(Extracted data entries)

===

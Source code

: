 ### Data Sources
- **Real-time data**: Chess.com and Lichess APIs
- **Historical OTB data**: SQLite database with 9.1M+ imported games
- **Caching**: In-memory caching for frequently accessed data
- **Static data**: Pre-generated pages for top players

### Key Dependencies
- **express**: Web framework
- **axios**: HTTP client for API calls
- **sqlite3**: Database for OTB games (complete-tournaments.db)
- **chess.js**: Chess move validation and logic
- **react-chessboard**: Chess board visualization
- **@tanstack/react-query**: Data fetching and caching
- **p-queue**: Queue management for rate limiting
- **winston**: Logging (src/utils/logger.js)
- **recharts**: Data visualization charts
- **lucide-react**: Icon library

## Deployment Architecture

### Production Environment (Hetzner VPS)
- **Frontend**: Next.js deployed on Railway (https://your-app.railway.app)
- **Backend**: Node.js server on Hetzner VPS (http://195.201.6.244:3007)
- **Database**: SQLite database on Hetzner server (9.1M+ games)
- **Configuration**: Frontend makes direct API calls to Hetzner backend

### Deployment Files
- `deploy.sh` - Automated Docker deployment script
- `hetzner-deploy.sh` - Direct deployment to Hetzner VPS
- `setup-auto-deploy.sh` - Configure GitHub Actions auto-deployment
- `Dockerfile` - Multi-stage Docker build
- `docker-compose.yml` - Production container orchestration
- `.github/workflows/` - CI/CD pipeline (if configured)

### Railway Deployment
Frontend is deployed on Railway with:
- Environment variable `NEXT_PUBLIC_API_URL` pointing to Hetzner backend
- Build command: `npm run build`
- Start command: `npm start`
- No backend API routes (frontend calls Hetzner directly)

===

* What is required: Each entry in the data must be copied exactly.

* Result for this exercise:
Source code

: ### Data Sources
- **Real-time data**: Chess.com and Lichess APIs
- **Historical OTB data**: SQLite database with 9.1M+ imported games
- **Caching**: In-memory caching for frequently accessed data
- **Static data**: Pre-generated pages for top players

### Key Dependencies
- **express**: Web framework
- **axios**: HTTP client for API calls
- **sqlite3**: Database for OTB games (complete-tournaments.db)
- **chess.js**: Chess move validation and logic
- **react-chessboard**: Chess board visualization
- **@tanstack/react-query**: Data fetching and caching
- **p-queue**: Queue management for rate limiting
- **winston**: Logging (src/utils/logger.js)
- **recharts**: Data visualization charts
- **lucide-react**: Icon library

## Deployment Architecture

### Production Environment (Hetzner VPS)
- **Frontend**: Next.js deployed on Railway (https://your-app.railway.app)
- **Backend**: Node.js server on Hetzner VPS (http://195.201.6.244:3007)
- **Database**: SQLite database on Hetzner server (9.1M+ games)
- **Configuration**: Frontend makes direct API calls to Hetzner backend

### Deployment Files
- `deploy.sh` - Automated Docker deployment script
- `hetzner-deploy.sh` - Direct deployment to Hetzner VPS
- `setup-auto-deploy.sh` - Configure GitHub Actions auto-deployment
- `Dockerfile` - Multi-stage Docker build
- `docker-compose.yml` - Production container orchestration
- `.github/workflows/` - CI/CD pipeline (if configured)

### Railway Deployment
Frontend is deployed on Railway with:
- Environment variable `NEXT_PUBLIC_API_URL` pointing to Hetzner backend
- Build command: `npm run build`
- Start command: `npm start`
- No backend API routes (frontend calls Hetzner directly)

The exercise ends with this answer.